Foecke chose Nebraska in part because she could major in animal science.
“I also think the facilities and support staff that Nebraska has is unmatched,” she said. “Knowing they care about you outside of your sport is a big difference maker.”
Cook, who’s no stranger to coaching players who’ve excelled in academics, lauded Foecke for always staying on top of matters and taking advantage of Nebraska’s resources, seeking help when she needed it.
“I just always felt like Mikaela always had it under control, and never let it start spinning out of control,” Cook said. “That’s the kind of player she was too – daily grinder, very consistent. I can’t even remember a bad practice in four years. She was just a really consistent day-in and day-out performer.”
Foecke continues a longstanding tradition of Nebraska volleyball players setting examples and being a role model in the classroom for younger players. When Foecke was a sophomore, for example, Sydney Townsend won the first of two straight Elite 90 Awards, presented to the student-athlete with the highest cumulative grade-point average participating at the finals site for each of the NCAA’s championships.
Cook can easily name many others who’ve been academic role models. Laura Pilakowski. Nancy Metcalf. Christina Houghtelling. Sarah Pavan. Gina Mancuso.
And now, Foecke.
“I just think Mikaela has been a really good example of being a student-athlete who knows how to manage time, and have balance in her life,” Cook said. “She had it mastered by the time she started here, so she knows how to manage her time really well.”

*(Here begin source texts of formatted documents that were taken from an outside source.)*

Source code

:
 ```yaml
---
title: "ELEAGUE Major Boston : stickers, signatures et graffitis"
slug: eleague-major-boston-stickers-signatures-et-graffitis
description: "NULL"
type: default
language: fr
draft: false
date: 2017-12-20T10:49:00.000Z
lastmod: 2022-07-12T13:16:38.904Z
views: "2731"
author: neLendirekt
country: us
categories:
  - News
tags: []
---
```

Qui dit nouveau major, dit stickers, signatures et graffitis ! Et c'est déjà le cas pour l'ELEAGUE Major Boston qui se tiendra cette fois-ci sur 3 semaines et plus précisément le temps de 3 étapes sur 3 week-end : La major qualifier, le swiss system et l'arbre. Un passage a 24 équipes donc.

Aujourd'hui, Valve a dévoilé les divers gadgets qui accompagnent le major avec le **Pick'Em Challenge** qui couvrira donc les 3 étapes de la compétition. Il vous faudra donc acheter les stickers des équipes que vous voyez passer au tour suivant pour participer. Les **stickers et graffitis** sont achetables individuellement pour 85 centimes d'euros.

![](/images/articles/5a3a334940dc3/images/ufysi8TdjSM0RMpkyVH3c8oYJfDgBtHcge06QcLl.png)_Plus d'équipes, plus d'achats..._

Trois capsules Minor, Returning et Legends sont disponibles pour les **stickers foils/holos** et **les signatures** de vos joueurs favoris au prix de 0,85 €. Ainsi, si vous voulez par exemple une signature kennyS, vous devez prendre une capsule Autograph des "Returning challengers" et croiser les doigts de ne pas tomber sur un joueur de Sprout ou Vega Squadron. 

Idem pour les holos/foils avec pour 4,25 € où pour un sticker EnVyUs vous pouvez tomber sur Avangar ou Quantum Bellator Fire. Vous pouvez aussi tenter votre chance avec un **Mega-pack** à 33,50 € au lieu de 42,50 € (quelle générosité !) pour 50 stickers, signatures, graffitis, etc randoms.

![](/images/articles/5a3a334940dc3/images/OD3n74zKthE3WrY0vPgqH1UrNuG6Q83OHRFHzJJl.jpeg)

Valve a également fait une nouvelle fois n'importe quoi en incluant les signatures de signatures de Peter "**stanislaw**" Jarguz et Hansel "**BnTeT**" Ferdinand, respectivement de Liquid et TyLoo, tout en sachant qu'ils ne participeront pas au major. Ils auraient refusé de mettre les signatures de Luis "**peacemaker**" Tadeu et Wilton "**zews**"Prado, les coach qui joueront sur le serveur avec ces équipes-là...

Not only that, she’s had to do so at some of the most difficult times of the year. Foecke isn’t the first, and surely won’t be the last Nebraska volleyball player to take a proctored finals exam while on the road at the NCAA Final Four.
“When you’re at the end of the semester, as a normal student, it can be hard to want to buckle down and study for your finals because you can see the end,” Foecke said. “But being at the pinnacle of your sport and at the top of where everyone wants to be in the Final Four, and then having to buckle down and study for a final, it can be quite difficult and hard to concentrate.”
Foecke’s academic career won’t conclude when she leaves Nebraska, although she’s also not for certain when it will resume.
She’s been accepted into veterinary school at Iowa State University but plans on putting that on hold for the time being while she seeks a professional volleyball career. Foecke, who's getting married June 1, has already been invited to train with the U.S. national team at its training center in Anaheim, California, and she’s also hired an agent and is looking to sign a professional contract.
Meanwhile, Cook will point to Foecke’s success both on the court and in the classroom as he recruits the nations’ best talent. He, like all of Nebraska’s coaches, has Nebraska’s academic support staff to boast.
“Besides Devaney, that’s the first stop we go,” Cook said. “Dennis does a great job of doing a presentation on what we offer here in the academic support and that facility. Then you throw in the Life Skills and the tradition of all the academic All-Americans and all the pride we have in that. It’s huge.
“Typically, when we leave there, the parents are ready to commit.”